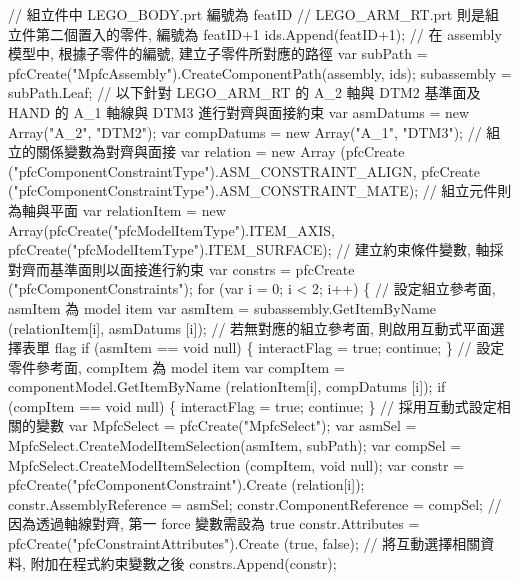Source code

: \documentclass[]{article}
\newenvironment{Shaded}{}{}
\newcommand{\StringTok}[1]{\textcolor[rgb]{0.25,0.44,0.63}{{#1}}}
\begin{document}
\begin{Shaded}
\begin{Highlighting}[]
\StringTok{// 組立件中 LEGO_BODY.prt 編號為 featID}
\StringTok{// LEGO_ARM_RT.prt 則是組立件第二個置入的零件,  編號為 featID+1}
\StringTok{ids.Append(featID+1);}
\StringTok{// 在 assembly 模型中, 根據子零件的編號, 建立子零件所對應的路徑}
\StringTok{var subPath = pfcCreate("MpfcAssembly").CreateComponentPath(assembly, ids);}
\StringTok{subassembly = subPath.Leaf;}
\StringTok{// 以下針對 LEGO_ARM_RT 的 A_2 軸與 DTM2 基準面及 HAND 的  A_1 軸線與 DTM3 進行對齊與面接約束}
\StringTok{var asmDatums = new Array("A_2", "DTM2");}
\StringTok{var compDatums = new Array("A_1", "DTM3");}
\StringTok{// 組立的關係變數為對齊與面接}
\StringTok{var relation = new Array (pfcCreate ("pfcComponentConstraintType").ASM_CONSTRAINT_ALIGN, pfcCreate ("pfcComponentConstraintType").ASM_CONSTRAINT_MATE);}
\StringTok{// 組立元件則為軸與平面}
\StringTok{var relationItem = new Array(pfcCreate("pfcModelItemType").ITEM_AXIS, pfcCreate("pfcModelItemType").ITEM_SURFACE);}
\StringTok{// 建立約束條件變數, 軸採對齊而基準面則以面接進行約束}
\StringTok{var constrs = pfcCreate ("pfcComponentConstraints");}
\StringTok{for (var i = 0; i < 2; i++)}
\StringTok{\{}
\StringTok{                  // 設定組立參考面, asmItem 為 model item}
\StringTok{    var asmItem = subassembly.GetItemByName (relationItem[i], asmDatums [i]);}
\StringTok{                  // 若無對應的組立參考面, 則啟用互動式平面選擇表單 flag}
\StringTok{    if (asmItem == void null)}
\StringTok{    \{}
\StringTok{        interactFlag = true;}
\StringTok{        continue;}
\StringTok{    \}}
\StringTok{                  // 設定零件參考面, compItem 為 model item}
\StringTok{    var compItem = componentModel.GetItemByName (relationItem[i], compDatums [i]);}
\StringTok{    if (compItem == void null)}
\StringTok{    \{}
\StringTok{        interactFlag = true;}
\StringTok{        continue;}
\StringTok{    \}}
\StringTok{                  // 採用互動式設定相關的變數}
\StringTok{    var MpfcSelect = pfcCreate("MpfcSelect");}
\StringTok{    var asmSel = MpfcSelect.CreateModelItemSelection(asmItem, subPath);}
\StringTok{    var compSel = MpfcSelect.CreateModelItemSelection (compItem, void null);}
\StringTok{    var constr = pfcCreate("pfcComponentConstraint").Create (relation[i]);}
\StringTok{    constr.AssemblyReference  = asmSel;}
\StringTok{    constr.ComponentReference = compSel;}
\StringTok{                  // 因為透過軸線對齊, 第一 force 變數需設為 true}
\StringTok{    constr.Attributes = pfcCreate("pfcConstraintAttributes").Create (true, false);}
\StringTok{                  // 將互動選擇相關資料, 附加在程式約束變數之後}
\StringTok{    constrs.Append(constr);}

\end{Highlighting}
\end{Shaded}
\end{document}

## WHAT YOU HAVE TO DO
Collect the lines of the records that include the string "GetItemByName".

## ANSWER
\StringTok{    var asmItem = subassembly.GetItemByName (relationItem[i], asmDatums [i]);}
\StringTok{    var compItem = componentModel.GetItemByName (relationItem[i], compDatums [i]);}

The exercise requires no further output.